Конечно, еще многого я не видел. Да всего в письме и не опишешь.

Ложусь поздно — работаю. К уральской повести даже не притрагивался. Потихоньку делаю очерки для «Красной звезды». Пока написал один. «Дорога жизни — Ладога». Сегодня ночью буду отделывать.

Ах, Любонька, так хочется, чтобы вы с Сашей не бедствовали! Вы — самое дорогое в моей жизни — как же мне не беспокоиться! Жалко, что пока я могу беспокоиться только словесно. Ничего, потерпите!

Ленинград, 12 февраля 1943 г.

Сегодня узнал, что письма идут в Москву 20 дней. Очень огорчен. Получишь, стало быть, ты это письмо в марте. А в марте у меня будет совсем другая жизнь, другое настроение, и у тебя сложится неверное представление обо мне.

Последние дни живу плохо. Желание как можно скорее сделать что-нибудь для Ортенберга привело меня к тому, что я дни и ночи корпел над очерками. Но, к счастью, не отослал ни одного. Нет в них того сока, той плоти, какой хочется.

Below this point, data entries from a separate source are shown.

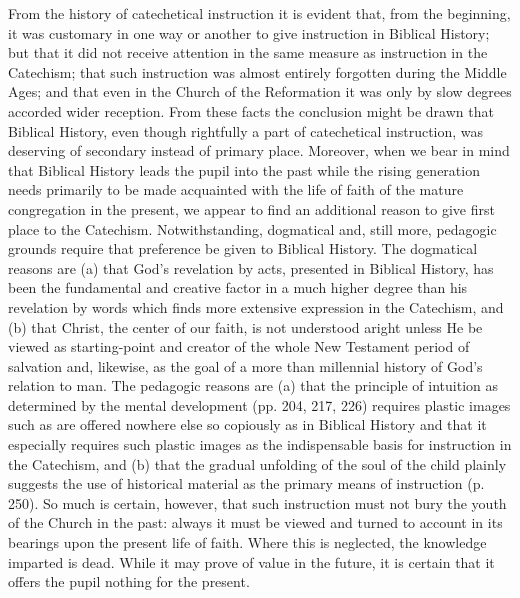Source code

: From the history of catechetical instruction it is evident that, from the beginning, it was customary in one way or another to give instruction in Biblical History; but that it did not receive attention in the same measure as instruction in the Catechism; that such instruction was almost entirely forgotten during the Middle Ages; and that even in the Church of the Reformation it was only by slow degrees accorded wider reception. From these facts the conclusion might be drawn that Biblical History, even though rightfully a part of catechetical instruction, was deserving of secondary instead of primary place. Moreover, when we bear in mind that Biblical History leads the pupil into the past while the rising generation needs primarily to be made acquainted with the life of faith of the mature congregation in the present,
we appear to find an additional reason to give first place to the Catechism. Notwithstanding, dogmatical and, still more, pedagogic grounds require that preference be given to Biblical History. The dogmatical reasons are (a) that God’s revelation by acts, presented in Biblical History, has been the fundamental and creative factor in a much higher degree than his revelation by words which finds more extensive expression in the Catechism, and (b) that Christ, the center of our faith, is not understood aright unless He be viewed as starting-point and creator of the whole New Testament period of salvation and, likewise, as the goal of a more than millennial history of God’s relation to man. The pedagogic reasons are (a) that the principle of intuition as determined by the mental development (pp. 204, 217, 226) requires plastic images such as are offered nowhere else so copiously as in Biblical History and that it especially requires such plastic images as the indispensable basis for instruction in the Catechism, and (b) that the gradual unfolding of the soul of the child plainly suggests the use of historical material as the primary means of instruction (p. 250). So much is certain, however, that such instruction must not bury the youth of the Church in the past: always it must be viewed and turned to account in its bearings upon the present life of faith. Where this is neglected, the knowledge imparted is dead. While it may prove of value in the future, it is certain that it offers the pupil nothing for the present.

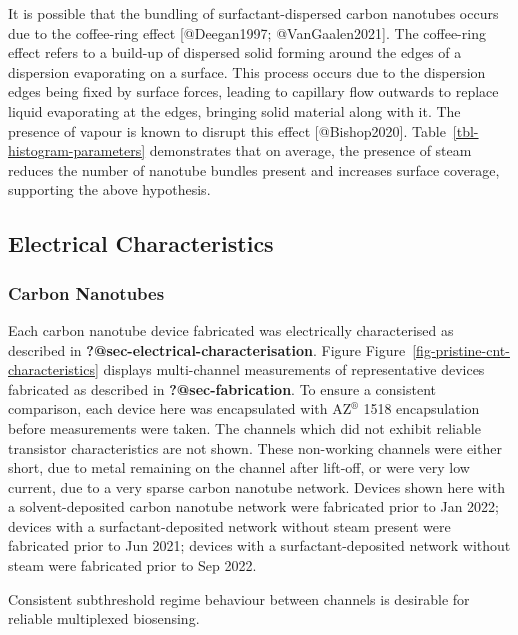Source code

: \documentclass[
  letterpaper,
  DIV=11,
  numbers=noendperiod]{scrartcl}
\begin{document}
It is possible that the bundling of surfactant-dispersed carbon
nanotubes occurs due to the coffee-ring effect {[}@Deegan1997;
@VanGaalen2021{]}. The coffee-ring effect refers to a build-up of
dispersed solid forming around the edges of a dispersion evaporating on
a surface. This process occurs due to the dispersion edges being fixed
by surface forces, leading to capillary flow outwards to replace liquid
evaporating at the edges, bringing solid material along with it. The
presence of vapour is known to disrupt this effect {[}@Bishop2020{]}.
Table~\ref{tbl-histogram-parameters} demonstrates that on average, the
presence of steam reduces the number of nanotube bundles present and
increases surface coverage, supporting the above hypothesis.

\hypertarget{sec-pristine-electrical-characterisation}{%
\subsection{Electrical
Characteristics}\label{sec-pristine-electrical-characterisation}}

\hypertarget{carbon-nanotubes}{%
\subsubsection{Carbon Nanotubes}\label{carbon-nanotubes}}

Each carbon nanotube device fabricated was electrically characterised as
described in \textbf{?@sec-electrical-characterisation}. Figure
Figure~\ref{fig-pristine-cnt-characteristics} displays multi-channel
measurements of representative devices fabricated as described in
\textbf{?@sec-fabrication}. To ensure a consistent comparison, each
device here was encapsulated with AZ\(^\circledR\) 1518 encapsulation
before measurements were taken. The channels which did not exhibit
reliable transistor characteristics are not shown. These non-working
channels were either short, due to metal remaining on the channel after
lift-off, or were very low current, due to a very sparse carbon nanotube
network. Devices shown here with a solvent-deposited carbon nanotube
network were fabricated prior to Jan 2022; devices with a
surfactant-deposited network without steam present were fabricated prior
to Jun 2021; devices with a surfactant-deposited network without steam
were fabricated prior to Sep 2022.

Consistent subthreshold regime behaviour between channels is desirable
for reliable multiplexed biosensing.
\end{document}
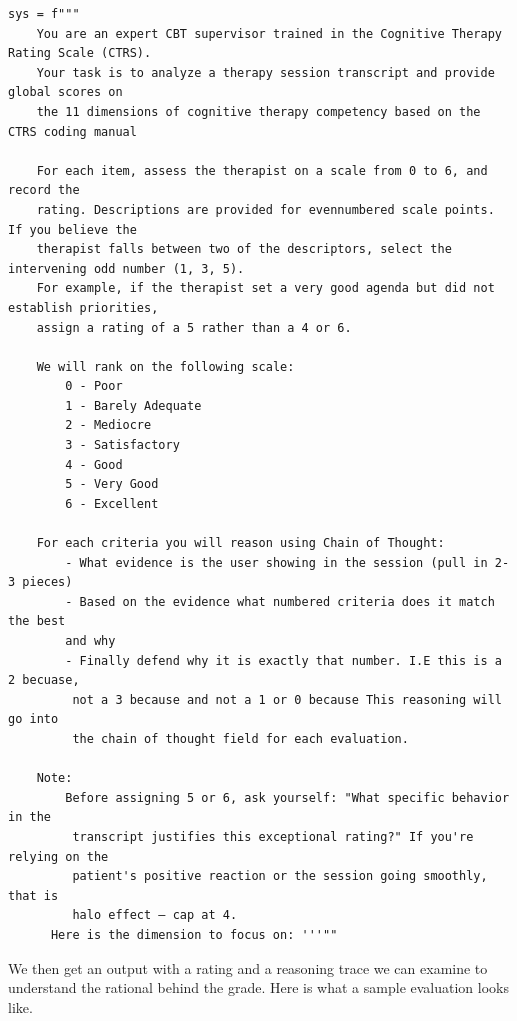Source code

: \documentclass[twoside]{report}
\begin{document}
\begin{verbatim}
sys = f"""
    You are an expert CBT supervisor trained in the Cognitive Therapy Rating Scale (CTRS).
    Your task is to analyze a therapy session transcript and provide global scores on 
    the 11 dimensions of cognitive therapy competency based on the CTRS coding manual
    
    For each item, assess the therapist on a scale from 0 to 6, and record the
    rating. Descriptions are provided for evennumbered scale points. If you believe the
    therapist falls between two of the descriptors, select the intervening odd number (1, 3, 5). 
    For example, if the therapist set a very good agenda but did not establish priorities, 
    assign a rating of a 5 rather than a 4 or 6.
    
    We will rank on the following scale:
        0 - Poor
        1 - Barely Adequate
        2 - Mediocre
        3 - Satisfactory
        4 - Good
        5 - Very Good
        6 - Excellent
    
    For each criteria you will reason using Chain of Thought:
        - What evidence is the user showing in the session (pull in 2-3 pieces)
        - Based on the evidence what numbered criteria does it match the best 
        and why
        - Finally defend why it is exactly that number. I.E this is a 2 becuase,
         not a 3 because and not a 1 or 0 because This reasoning will go into 
         the chain of thought field for each evaluation.
    
    Note:
        Before assigning 5 or 6, ask yourself: "What specific behavior in the
         transcript justifies this exceptional rating?" If you're relying on the 
         patient's positive reaction or the session going smoothly, that is 
         halo effect — cap at 4.
      Here is the dimension to focus on: '''""
\end{verbatim}

We then get an output with a rating and a reasoning trace we can examine to understand the rational behind the grade. Here is what a sample evaluation looks like.
\end{document}
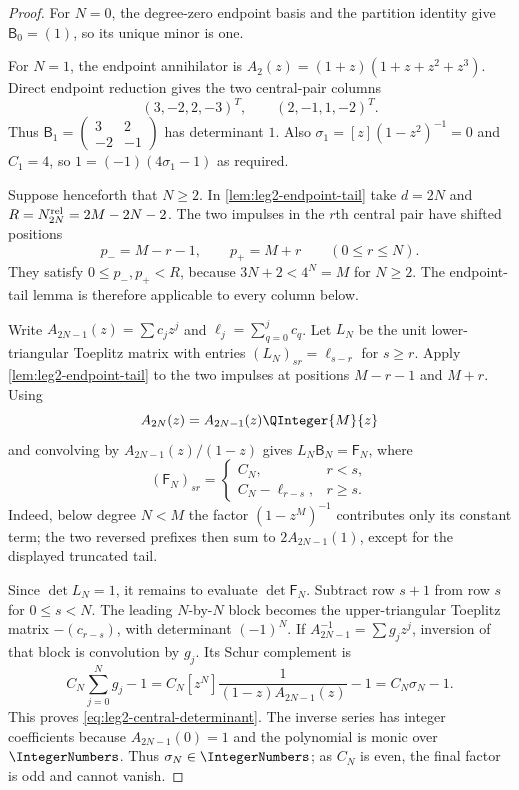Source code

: \begin{proof}
For $N=0$, the degree-zero endpoint basis and the partition identity give
$\mathsf B_0=(1)$, so its unique minor is one.

For $N=1$, the endpoint annihilator is
$A_2(z)=(1+z)(1+z+z^2+z^3)$.  Direct endpoint reduction gives the two
central-pair columns
\[
 (3,-2,2,-3)^T,\qquad (2,-1,1,-2)^T.
\]
Thus
$\mathsf B_1=\left(\begin{smallmatrix}3&2\\-2&-1\end{smallmatrix}\right)$
has determinant $1$.  Also
$\sigma_1=[z](1-z^2)^{-1}=0$ and $C_1=4$, so
$1=(-1)(4\sigma_1-1)$ as required.

Suppose henceforth that $N\ge2$.  In
\cref{lem:leg2-endpoint-tail} take $d=2N$ and
$R=N_{2N}^{\rm rel}=2M-2N-2$.  The two impulses in the $r$th central pair
have shifted positions
\[
 p_-=M-r-1,\qquad p_+=M+r \qquad(0\le r\le N).
\]
They satisfy $0\le p_-,p_+<R$, because
$3N+2<4^N=M$ for $N\ge2$.  The endpoint-tail lemma is therefore applicable
to every column below.

Write $A_{2N-1}(z)=\sum c_jz^j$ and
$\ell_j=\sum_{q=0}^{j}c_q$.  Let $L_N$ be the unit lower-triangular Toeplitz
matrix with entries $(L_N)_{sr}=\ell_{s-r}$ for $s\ge r$.  Apply
\cref{lem:leg2-endpoint-tail} to the two impulses at positions
$M-r-1$ and $M+r$.  Using
\[
 A_{2N}(z)=A_{2N-1}(z)\QInteger{M}{z}
\]
and convolving by $A_{2N-1}(z)/(1-z)$ gives
$L_N\mathsf B_N=\mathsf F_N$, where
\begin{equation}
 (\mathsf F_N)_{sr}=
 \begin{cases}
 C_N,&r<s,\\
 C_N-\ell_{r-s},&r\ge s.
 \end{cases}
 \label{eq:leg2-F-matrix}
\end{equation}
Indeed, below degree $N<M$ the factor $(1-z^M)^{-1}$ contributes only its
constant term; the two reversed prefixes then sum to
$2A_{2N-1}(1)$, except for the displayed truncated tail.

Since $\det L_N=1$, it remains to evaluate $\det\mathsf F_N$.  Subtract row
$s+1$ from row $s$ for $0\le s<N$.  The leading $N$-by-$N$ block becomes the
upper-triangular Toeplitz matrix $-(c_{r-s})$, with determinant $(-1)^N$.
If $A_{2N-1}^{-1}=\sum g_jz^j$, inversion of that block is
convolution by $g_j$.  Its Schur complement is
\[
 C_N\sum_{j=0}^{N}g_j-1
 =C_N[z^N]\frac1{(1-z)A_{2N-1}(z)}-1
 =C_N\sigma_N-1.
\]
This proves \eqref{eq:leg2-central-determinant}.  The inverse series has
integer coefficients because $A_{2N-1}(0)=1$ and the polynomial is
monic over $\IntegerNumbers$.  Thus $\sigma_N\in\IntegerNumbers$; as $C_N$ is even, the final factor is
odd and cannot vanish.
\end{proof}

Завтра и послезавтра я и все мои товарищи, известные тебе, приступим к работе на главной магистрали. Каждый — по своей специальности. Я — как писатель. Свершится долгожданное. Об этом дне я напишу отдельно, подробно.

12 февраля 1943 г.

Где только мне не приходилось коротать ночь: в землянке, битком набитой народом, в блиндаже, сотрясаемом недалекими взрывами снарядов, в окопе, у костра, разложенного внутри здания без крыши, в штабе полка, положив голову на краешек стола, на охапке сена, среди артиллерийских лошадей. А сегодня, в ночь перед наступлением на нашем участке фронта, меня, вместе с солдатами, втянула в свое нутро гигантская гофманская печь бездействующего кирпичного завода. Убежище хоть куда. Своды и стены, выложенные из огнеупорного кирпича, толщины неимоверной — обыкновенный снаряд не пробьет, только тяжелому по силам. Ни мороз, ни ветер нам не страшны — обогреваем пещеру своим дыханием да еще костерком, разложенным в центре печи. В тесноте, да не в обиде. Каждому бойцу нашлось местечко. Чувствуем себя не только сносно, но и просто хорошо, что в условиях неподвижного фронта с его сплошными развалинами и гофманская печь — роскошный и надежный приют. В сто раз лучше, чем в окопах переднего края или в траншеях второй линии обороны. Тепло. Светло. Не угарно. Сверху не каплет, не снежит, не продувает. Клопы не беспокоят, не говоря уже о немцах, их ракетах и пулеметных очередях.